**What this task involves**
Copy the lines exactly as they appear, starting with the first line of the records and ending with the line that contains "(Chrome or Firefox)".
-------- Excerpted data --------
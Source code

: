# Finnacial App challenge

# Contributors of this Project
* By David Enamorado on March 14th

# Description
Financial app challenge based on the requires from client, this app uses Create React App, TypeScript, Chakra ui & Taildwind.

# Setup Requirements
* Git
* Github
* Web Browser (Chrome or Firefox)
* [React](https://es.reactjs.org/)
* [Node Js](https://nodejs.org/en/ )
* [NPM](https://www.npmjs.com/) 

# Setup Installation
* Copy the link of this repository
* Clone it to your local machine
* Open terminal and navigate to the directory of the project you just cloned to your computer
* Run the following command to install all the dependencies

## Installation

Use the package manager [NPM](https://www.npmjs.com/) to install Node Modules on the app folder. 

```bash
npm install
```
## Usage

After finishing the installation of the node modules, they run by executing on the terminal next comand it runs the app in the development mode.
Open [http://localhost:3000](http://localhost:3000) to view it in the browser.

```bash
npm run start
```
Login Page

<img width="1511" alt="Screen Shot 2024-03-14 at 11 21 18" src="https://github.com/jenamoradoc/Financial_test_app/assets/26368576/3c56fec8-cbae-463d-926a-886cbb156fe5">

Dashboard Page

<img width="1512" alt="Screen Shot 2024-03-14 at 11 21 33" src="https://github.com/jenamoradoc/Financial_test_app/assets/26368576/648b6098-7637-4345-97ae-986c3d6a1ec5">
--------
**Solution to this task**
Source code

:# Finnacial App challenge

# Contributors of this Project
* By David Enamorado on March 14th

# Description
Financial app challenge based on the requires from client, this app uses Create React App, TypeScript, Chakra ui & Taildwind.

# Setup Requirements
* Git
* Github
* Web Browser (Chrome or Firefox)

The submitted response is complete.